= Li Anqi =

Li Anqi (李安期; 618-667) was an official of the Chinese Tang dynasty who briefly served as chancellor during the reign of Emperor Gaozong.

== Background ==
It is not known when Li Anqi was born. He came from a line of famed officials, as his grandfather Li Delin served as a high-level official under Emperor Wen of Sui, and his father Li Baiyao served as an official of both the Sui dynasty and the Tang dynasty. Li Baiyao also completed the Book of Northern Qi, the official history of Northern Qi, the dynasty under which Li Delin started his career, which Li Delin started.

Li Anqi himself was said to be intelligent and articulate in his youth, and he was able to begin interpreting texts when he was six years old. Late in the reign of Emperor Yang of Sui (r. 604–618), Li Baiyao had been demoted to be the military advisor to the governor of Shi'an Prefecture (始安, roughly modern Guilin, Guangxi), when he was intercepted by agrarian rebels near Lake Tai, and the rebels were about to put him to death, when Li Anqi wept and kneeled, asking the rebels to spare his father and to kill him instead. The rebels took pity on Li Anqi and spared them both.

Early in the reign of Emperor Taizong of Tang, Li Anqi, who had become a low level governmental official, served as the official in charge of the imperial seals and staffs. He participated in the editing of the official history of the Jin dynasty (266–420), the Book of Jin, a project headed by the chancellor Fang Xuanling, and after the book was completed, he became an official at the ministry of ceremonies, serving as the deputy head of the department in charge of supplying the descendants of the imperial houses of Tang's predecessors Sui and Northern Zhou.

== During Emperor Gaozong's reign ==
During the Yonghui era of Emperor Taizong's son and successor Emperor Gaozong, Li Anqi served as a mid-level official at the legislative bureau of government (中書省, Zhongshu Sheng), and later served as Huangmen Shilang (黃門侍郎), the deputy head of the examination bureau (門下省, Menxia Sheng). As of 666, when Emperor Gaozong was offering sacrifices to heaven and earth at Mount Tai, Li Anqi was serving as the deputy minister of civil service, and Emperor Gaozong had him author the text for the monument at the altar.

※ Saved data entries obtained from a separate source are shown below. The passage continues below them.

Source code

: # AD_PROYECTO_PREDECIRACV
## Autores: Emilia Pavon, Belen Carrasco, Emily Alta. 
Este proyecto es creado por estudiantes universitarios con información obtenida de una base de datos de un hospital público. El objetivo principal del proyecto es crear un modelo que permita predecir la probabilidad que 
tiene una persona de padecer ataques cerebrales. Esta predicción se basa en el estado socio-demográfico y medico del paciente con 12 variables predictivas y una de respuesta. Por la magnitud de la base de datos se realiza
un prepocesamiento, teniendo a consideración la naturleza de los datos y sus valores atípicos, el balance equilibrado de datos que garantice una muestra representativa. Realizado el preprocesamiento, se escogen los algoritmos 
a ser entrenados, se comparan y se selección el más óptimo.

It was said that Li Anqi had the ability to find talented people. Around 667, on one occasion, Emperor Gaozong rebuked his officials for not recommending talented people to be officials. Most of the officials were silent and unable to defend themselves, but Li responded:

I have heard that good and holy emperors had always worked hard at finding good officials and intentionally avoided doing actual duties themselves. If Emperor Yao and Emperor Shun had themselves taken on much duties for themselves and did not employ good officials, they could not have been able to spread their philosophies. Ever since Xia dynasty and Shang dynasty, there had been tens of states, and they all tried to entrust affairs of state to good and talented officials so that the state would be in order. There is surely good talent within even a ten-town radius, and you have a large empire now; surely there are many talented people. However, recently, when officials recommended others, they would quickly be defamed as people who were seeking to benefit people close to them. Even before those talented people would be promoted, the people who recommended them would already suffer. Therefore, the officials have wanted to avoid this and thus stayed silent. If Your Imperial Majesty humbles yourself and accept others' words, work hard at listening to recommendations, have no avoidance of both people who are close and people who are inimical, and just employ people base on their talent, and at the same time not accept defamations, who would dare not to give their faithfulness to you? This problem originated from Your Imperial Majesty, not us.

Emperor Gaozong agreed, and he soon made Li the deputy head of the examination bureau again (now with the title of Dong Tai Shilang (東臺侍郎), as the examination bureau had been renamed Dong Tai (東臺)), and in summer 667 gave him the designation Tong Dong Xi Tai Sapin (同東西臺三品), making him a chancellor de facto. However, four months later, he was no longer chancellor, as he was sent to serve as the secretary general at Jing Prefecture (荊州, roughly modern Jingzhou, Hubei). He did not appear to have returned to central government service, and he was said to have died early in Emperor Gaozong's Xianheng era (670–674).